> [Work order]:
Return the data exactly, with all pictures removed.

Top of Records supplied

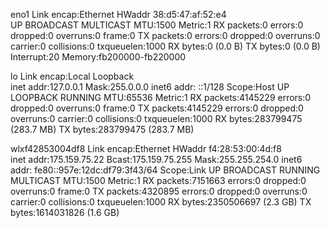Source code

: eno1      Link encap:Ethernet  HWaddr 38:d5:47:af:52:e4  
          UP BROADCAST MULTICAST  MTU:1500  Metric:1
          RX packets:0 errors:0 dropped:0 overruns:0 frame:0
          TX packets:0 errors:0 dropped:0 overruns:0 carrier:0
          collisions:0 txqueuelen:1000 
          RX bytes:0 (0.0 B)  TX bytes:0 (0.0 B)
          Interrupt:20 Memory:fb200000-fb220000 

lo        Link encap:Local Loopback  
          inet addr:127.0.0.1  Mask:255.0.0.0
          inet6 addr: ::1/128 Scope:Host
          UP LOOPBACK RUNNING  MTU:65536  Metric:1
          RX packets:4145229 errors:0 dropped:0 overruns:0 frame:0
          TX packets:4145229 errors:0 dropped:0 overruns:0 carrier:0
          collisions:0 txqueuelen:1000 
          RX bytes:283799475 (283.7 MB)  TX bytes:283799475 (283.7 MB)

wlxf42853004df8 Link encap:Ethernet  HWaddr f4:28:53:00:4d:f8  
          inet addr:175.159.75.22  Bcast:175.159.75.255  Mask:255.255.254.0
          inet6 addr: fe80::957e:12dc:df79:3f43/64 Scope:Link
          UP BROADCAST RUNNING MULTICAST  MTU:1500  Metric:1
          RX packets:7151663 errors:0 dropped:0 overruns:0 frame:0
          TX packets:4320895 errors:0 dropped:0 overruns:0 carrier:0
          collisions:0 txqueuelen:1000 
          RX bytes:2350506697 (2.3 GB)  TX bytes:1614031826 (1.6 GB)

Bottom of Records supplied

> [Exercise solution]:
Source code

: eno1      Link encap:Ethernet  HWaddr 38:d5:47:af:52:e4  
          UP BROADCAST MULTICAST  MTU:1500  Metric:1
          RX packets:0 errors:0 dropped:0 overruns:0 frame:0
          TX packets:0 errors:0 dropped:0 overruns:0 carrier:0
          collisions:0 txqueuelen:1000 
          RX bytes:0 (0.0 B)  TX bytes:0 (0.0 B)
          Interrupt:20 Memory:fb200000-fb220000 

lo        Link encap:Local Loopback  
          inet addr:127.0.0.1  Mask:255.0.0.0
          inet6 addr: ::1/128 Scope:Host
          UP LOOPBACK RUNNING  MTU:65536  Metric:1
          RX packets:4145229 errors:0 dropped:0 overruns:0 frame:0
          TX packets:4145229 errors:0 dropped:0 overruns:0 carrier:0
          collisions:0 txqueuelen:1000 
          RX bytes:283799475 (283.7 MB)  TX bytes:283799475 (283.7 MB)

wlxf42853004df8 Link encap:Ethernet  HWaddr f4:28:53:00:4d:f8  
          inet addr:175.159.75.22  Bcast:175.159.75.255  Mask:255.255.254.0
          inet6 addr: fe80::957e:12dc:df79:3f43/64 Scope:Link
          UP BROADCAST RUNNING MULTICAST  MTU:1500  Metric:1
          RX packets:7151663 errors:0 dropped:0 overruns:0 frame:0
          TX packets:4320895 errors:0 dropped:0 overruns:0 carrier:0
          collisions:0 txqueuelen:1000 
          RX bytes:2350506697 (2.3 GB)  TX bytes:1614031826 (1.6 GB)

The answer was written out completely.